Researchers also believe the lasers could eventually have a more direct use. Not just as a research tool, but as an actual treatment for Parkinson's.

The current study builds on the work of Stanford University researcher Dr. Karl Deisseroth.

Last year, Deisseroth showed us how he was able to use laser light applied directly to a lab animal's brain to turn its dopamine receptors on and off first by addicting the animal to a substance and then reversing the craving and un-addicting it.

"And we use laser light to control, to tune and modify the behavior of brain cells," he said.

Collaborating with Deisseroth, the research team at Gladstone used that same technique, to turn neural pathways associated with Parkinson's on and off.

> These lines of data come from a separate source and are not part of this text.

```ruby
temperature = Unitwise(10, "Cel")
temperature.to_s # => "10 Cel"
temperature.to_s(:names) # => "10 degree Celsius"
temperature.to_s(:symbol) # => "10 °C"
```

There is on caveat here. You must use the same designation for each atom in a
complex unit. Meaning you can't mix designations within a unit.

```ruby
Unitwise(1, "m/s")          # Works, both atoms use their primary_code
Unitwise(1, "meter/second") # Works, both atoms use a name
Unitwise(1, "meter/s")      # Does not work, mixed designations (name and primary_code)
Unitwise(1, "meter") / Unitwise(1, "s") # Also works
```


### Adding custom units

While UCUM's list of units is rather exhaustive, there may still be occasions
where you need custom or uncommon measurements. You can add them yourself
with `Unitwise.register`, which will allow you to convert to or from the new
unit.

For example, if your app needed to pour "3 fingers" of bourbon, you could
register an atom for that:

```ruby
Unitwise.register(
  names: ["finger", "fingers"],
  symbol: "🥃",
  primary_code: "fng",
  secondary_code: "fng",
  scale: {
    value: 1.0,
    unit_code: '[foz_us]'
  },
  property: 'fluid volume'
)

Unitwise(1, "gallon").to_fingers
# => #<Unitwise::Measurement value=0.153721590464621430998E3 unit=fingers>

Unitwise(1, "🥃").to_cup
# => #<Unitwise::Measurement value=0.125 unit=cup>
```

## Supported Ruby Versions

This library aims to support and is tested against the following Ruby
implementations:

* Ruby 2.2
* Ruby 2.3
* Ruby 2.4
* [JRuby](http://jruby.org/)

"We can do two things: We can actually simulate Parkinson's disease, we can cause mice to freeze. But we can also take mice that have Parkinson's disease and activate another pathway, and we can actually relieve the symptoms of that Parkinson's disease," Kreitzer said.

He envisions a day when the lasers might be used as an alternative form of deep brain stimulation. That's a therapy where electrodes which are surgically implanted to help control brain function in Parkinson's patients.

"Sometime in the future we can put things like diodes that are in an L.E.D. television, very small. You can imagine implanting those in the brain and using them to active neurons," Kreitzer said.

While implanting light sources in the human brain may be years or decades away, the technology is giving researcher their first chance to test out theories of how neural pathways interact.

The team believes other neural-based diseases like Huntington's and Tourette's syndrome may also be candidates for research using this laser light technique.